Swedish student fined for anti-deportation protest that went viral

Elin Ersson received a £250 fine for refusing to take her seat on a plane in Sweden last year

A Swedish student who livestreamed her protest against the deportation of an Afghan asylum seeker last year has been found guilty of violating Sweden’s aviation laws and fined £250.

Elin Ersson, 22, avoided a prison sentence at the Gothenburg district court, where she was sentenced to a fine of 3,000 Swedish krona.

Last July, she broadcast her attempt to prevent a Turkish Airlines flight from leaving Göteborg Landvetter airport on Facebook. A 50-year-old Afghan asylum seeker and convicted criminal, who was being deported from the country, was onboard.

After Ersson refused to take her seat, several other passengers – including members of a football team – joined her protest and the asylum seeker was removed from the plane, to applause from passengers. The video went viral has been viewed millions of times around the world.

The protest has had a mixed reception in Sweden, where attitudes have hardened towards immigration. The government has sharply reduced the number of asylum seekers and brought the country’s asylum regime in line with the rest of the EU. Sweden took in 370,000 people in the five years to 2016, but received 21,500 asylum applications last year, down from a peak of 163,000 in 2015.

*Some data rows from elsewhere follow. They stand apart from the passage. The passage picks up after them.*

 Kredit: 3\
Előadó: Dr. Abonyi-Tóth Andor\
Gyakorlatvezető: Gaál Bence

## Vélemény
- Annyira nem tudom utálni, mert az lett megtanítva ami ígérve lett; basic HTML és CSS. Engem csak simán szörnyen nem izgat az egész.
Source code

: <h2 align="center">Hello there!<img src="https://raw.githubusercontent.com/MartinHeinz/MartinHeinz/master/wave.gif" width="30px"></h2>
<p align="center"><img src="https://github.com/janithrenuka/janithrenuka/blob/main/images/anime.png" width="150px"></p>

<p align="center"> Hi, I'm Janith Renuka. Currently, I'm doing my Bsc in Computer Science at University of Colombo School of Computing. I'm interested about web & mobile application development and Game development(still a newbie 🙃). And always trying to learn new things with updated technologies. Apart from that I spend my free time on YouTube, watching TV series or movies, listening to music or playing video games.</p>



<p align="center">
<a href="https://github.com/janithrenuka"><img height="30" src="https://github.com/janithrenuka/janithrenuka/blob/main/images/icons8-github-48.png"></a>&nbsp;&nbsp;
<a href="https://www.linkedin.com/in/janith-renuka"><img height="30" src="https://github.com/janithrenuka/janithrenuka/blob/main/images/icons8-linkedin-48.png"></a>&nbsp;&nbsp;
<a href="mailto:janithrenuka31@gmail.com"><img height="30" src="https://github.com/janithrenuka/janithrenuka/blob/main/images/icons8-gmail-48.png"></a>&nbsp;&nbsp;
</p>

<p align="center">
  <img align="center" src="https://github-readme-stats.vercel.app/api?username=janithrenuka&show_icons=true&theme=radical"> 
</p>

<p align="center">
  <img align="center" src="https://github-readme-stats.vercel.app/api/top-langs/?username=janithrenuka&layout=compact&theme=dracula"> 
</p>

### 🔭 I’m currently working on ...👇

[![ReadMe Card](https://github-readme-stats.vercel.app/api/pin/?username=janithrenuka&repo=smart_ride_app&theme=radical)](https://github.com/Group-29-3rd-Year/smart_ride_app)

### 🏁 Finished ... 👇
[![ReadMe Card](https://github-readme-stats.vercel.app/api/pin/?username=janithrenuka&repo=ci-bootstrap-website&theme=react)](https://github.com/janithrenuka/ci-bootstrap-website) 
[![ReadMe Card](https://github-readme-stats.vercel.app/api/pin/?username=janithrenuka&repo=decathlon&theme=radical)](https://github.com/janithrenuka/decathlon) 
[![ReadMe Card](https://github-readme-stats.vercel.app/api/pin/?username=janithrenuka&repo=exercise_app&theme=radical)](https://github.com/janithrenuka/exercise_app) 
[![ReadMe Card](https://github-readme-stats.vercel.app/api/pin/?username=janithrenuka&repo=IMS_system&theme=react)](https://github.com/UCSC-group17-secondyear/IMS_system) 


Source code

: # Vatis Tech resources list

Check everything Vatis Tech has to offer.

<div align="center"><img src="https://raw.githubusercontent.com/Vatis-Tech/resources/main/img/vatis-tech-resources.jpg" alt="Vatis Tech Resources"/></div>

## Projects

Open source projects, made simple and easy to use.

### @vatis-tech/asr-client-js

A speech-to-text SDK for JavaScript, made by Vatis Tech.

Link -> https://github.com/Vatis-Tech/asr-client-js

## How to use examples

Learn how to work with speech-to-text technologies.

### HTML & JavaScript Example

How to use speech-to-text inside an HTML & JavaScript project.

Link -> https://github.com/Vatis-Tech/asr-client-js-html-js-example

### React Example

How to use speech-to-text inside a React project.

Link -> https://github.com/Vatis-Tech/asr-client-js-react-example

Ersson declined to comment, but her lawyer Tomas Fridh told the Guardian that he was disappointed by the court’s decision, and would appeal. “Elin’s ambition was not to commit a crime or break the law – her protest might be seen to have an element of civil disobedience, but in this case what was right was also legal,” he said.

In the aftermath of the protest itself, Tobias Billström, a leading member of the centre-right Moderate party, led calls for harsher sentences against asylum rights activists. Meanwhile, liberal and leftwing politicians saw Ersson’s prosecution as evidence of an official clampdown on civil disobedience.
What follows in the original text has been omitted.